Queridos hermanos y hermanas en Cristo Señor: «junto con vosotros deseo elevar un canto de gratitud a la Divina Providencia, que me permite hoy estar aquí como peregrino». Con estas palabras, hace 27 años, comenzó su homilía en Varsovia mi querido predecesor, Juan Pablo II. Las hago mías y doy gracias al Señor que me ha concedido poder llegar hoy a esta histórica Plaza. Aquí, en la vigilia de Pentecostés, Juan Pablo II pronunciaba las significativas palabras de la oración: «Que baje tu Espíritu y renueve la faz de la tierra». Y añadió, «¡De esta tierra!». En este mismo lugar fue despedido en una solemne ceremonia fúnebre el gran primado de Polonia, el cardenal Stefan Wyszynski, de quien en estos días recordamos el vigésimo quinto aniversario de su muerte.

Dios unió a estas dos personas no sólo mediante la misma fe, la misma esperanza y el mismo amor, sino también mediante las mismas vivencias humanas, que unieron a ambos íntimamente con la historia de este pueblo y de la Iglesia que vive en él.

Al inicio de su pontificado, Juan Pablo II escribió al cardenal Wyszynski: «En la Sede de Pedro no estaría este Papa polaco, que hoy lleno de temor de Dios, pero también de confianza, comienza el nuevo pontificado, sin tu fe, que no se doblegó ante la prisión y el sufrimiento, sin tu heroica esperanza, sin tu confianza hasta el final en la Madre de la Iglesia; sin Jasna Góra y sin todo este período de historia de la Iglesia en nuestra Patria, ligado a tu servicio de obispo y de primado» (Carta de Juan Pablo II a los polacos, 23 de octubre de 1978). ¿Cómo no dar gracias a Dios por lo que sucedió en vuestra patria, en el mundo entero, durante el pontificado de Juan Pablo II? Ante nuestros ojos han tenido lugar cambios de enteros sistemas políticos, económicos y sociales. La gente de varios países ha reconquistado la libertad y el sentido de la dignidad. «No olvidemos las grandes obras de Dios» (Cf. Salmo 78, 7). Yo también os doy las gracias por vuestra presencia y por vuestra oración. Gracias al cardenal primado por las palabras que me ha dirigido. Saludo a todos los obispos aquí presentes. Me alegra el ver la participación del señor presidente y de las autoridades estatales y locales. Abrazo con el corazón a todos los polacos que viven en la patria y en el extranjero.

«¡Permaneced firmes en la fe!». Acabamos de escuchar las palabras de Jesús: «Si me amáis, guardaréis mis mandamientos; y yo pediré al Padre y os dará otro Consolador, para que esté con vosotros para siempre, el Espíritu de la verdad» (Juan 14, 15-17a).

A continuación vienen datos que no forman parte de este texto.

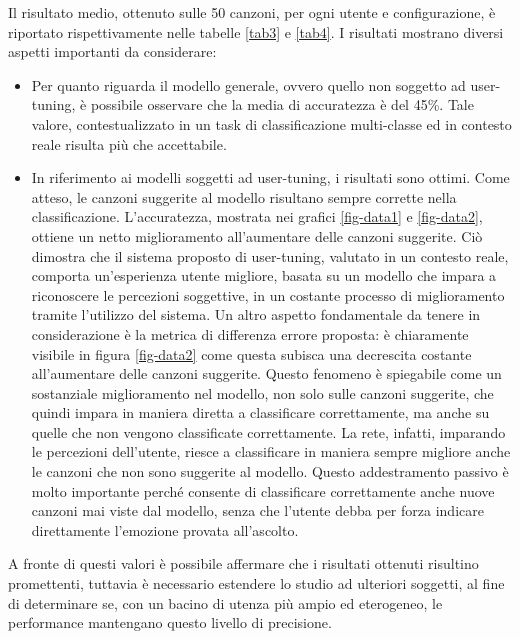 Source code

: \documentclass[11pt]{report}
\begin{document}
Il risultato medio, ottenuto sulle 50 canzoni, per ogni utente e configurazione, è riportato rispettivamente nelle tabelle \ref{tab3} e \ref{tab4}. I risultati mostrano diversi aspetti importanti da considerare:
\begin{itemize}
    \item Per quanto riguarda il modello generale, ovvero quello non soggetto ad user-tuning, è possibile osservare che la media di accuratezza è del 45\%. Tale valore, contestualizzato in un task di classificazione multi-classe ed in contesto reale risulta più che accettabile. 
    
    \item In riferimento ai modelli soggetti ad user-tuning, i risultati sono ottimi. Come atteso, le canzoni suggerite al modello risultano sempre corrette nella classificazione. L'accuratezza, mostrata nei grafici \ref{fig-data1} e \ref{fig-data2}, ottiene un netto miglioramento all'aumentare delle canzoni suggerite. Ciò dimostra che il sistema proposto di user-tuning, valutato in un contesto reale, comporta un'esperienza utente migliore, basata su un modello che impara a riconoscere le percezioni soggettive, in un costante processo di miglioramento tramite l'utilizzo del sistema. Un altro aspetto fondamentale da tenere in considerazione è la metrica di differenza errore proposta: è chiaramente visibile in figura \ref{fig-data2} come questa subisca una decrescita costante all'aumentare delle canzoni suggerite. Questo fenomeno è spiegabile come un sostanziale miglioramento nel modello, non solo sulle canzoni suggerite, che quindi impara in maniera diretta a classificare correttamente, ma anche su quelle che non vengono classificate correttamente. La rete, infatti, imparando le percezioni dell'utente, riesce a classificare in maniera sempre migliore anche le canzoni che non sono suggerite al modello. Questo addestramento passivo è molto importante perché consente di classificare correttamente anche nuove canzoni mai viste dal modello, senza che l'utente debba per forza indicare direttamente l'emozione provata all'ascolto.
\end{itemize}

A fronte di questi valori è possibile affermare che i risultati ottenuti risultino promettenti, tuttavia è necessario estendere lo studio ad ulteriori soggetti, al fine di determinare se, con un bacino di utenza più ampio ed eterogeneo, le performance mantengano questo livello di precisione.


\newpage
\end{document}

Con estas palabras Jesús revela el profundo lazo que existe entre la fe y la profesión de la Verdad Divina, entre la fe y la entrega a Jesucristo en el amor, entre la fe y la práctica de una vida inspirada en los mandamientos. Estas tres dimensiones de la fe son fruto de la acción del Espíritu Santo. Esta acción se manifiesta como fuerza interior que pone en armonía los corazones de los discípulos con el Corazón de Cristo y les hace capaces de amar a los hermanos como Él los ha amado. La fe es un don, pero al mismo tiempo es una tarea.

«Él os dará otro Consolador – el Espíritu de Verdad». La fe, como conocimiento y profesión de la verdad sobre Dios y sobre el hombre, «viene de la predicación, y la predicación, por la Palabra de Cristo», dice san Pablo (Romanos 10, 17). A lo largo de la historia de la Iglesia, los apóstoles han predicado la palabra, preocupándose por entregarla intacta a sus sucesores, quienes a su vez la han transmitido a las generaciones sucesivas, hasta nuestros días. Muchos predicadores del Evangelio han dado la vida precisamente a causa de la fidelidad a la verdad de la palabra de Cristo. De este modo, del cuidado de la verdad ha nacido la Tradición de la Iglesia. Al igual que en los siglos pasados, también hoy hay personas o ambientes que, descuidando esta Tradición de siglos, querrían falsificar la palabra de Cristo y quitar del Evangelio las verdades que, según ellos, son demasiado incómodas para el mundo moderno. Se trata de dar la impresión de que todo es relativo: incluso las verdades de fe dependerían de la situación histórica y del juicio humano. Pero la Iglesia no puede acallar al Espíritu de Verdad. Los sucesores de los apóstoles, junto con el Papa, son los responsables de la verdad del Evangelio, y también todos los cristianos están llamados a compartir esta responsabilidad, aceptando sus indicaciones autorizadas. Todo cristiano está obligado a confrontar continuamente sus propias convicciones con los dictámenes del Evangelio y de la Tradición de la Iglesia en su compromiso por permanecer fiel a la palabra de Cristo, incluso cuando ésta es exigente y humanamente difícil de comprender. No tenemos que caer en la tentación del relativismo o de la interpretación subjetiva y selectiva de las Sagradas Escrituras. Sólo la verdad íntegra nos puede abrir a la adhesión a Cristo, muerto y resucitado por nuestra salvación.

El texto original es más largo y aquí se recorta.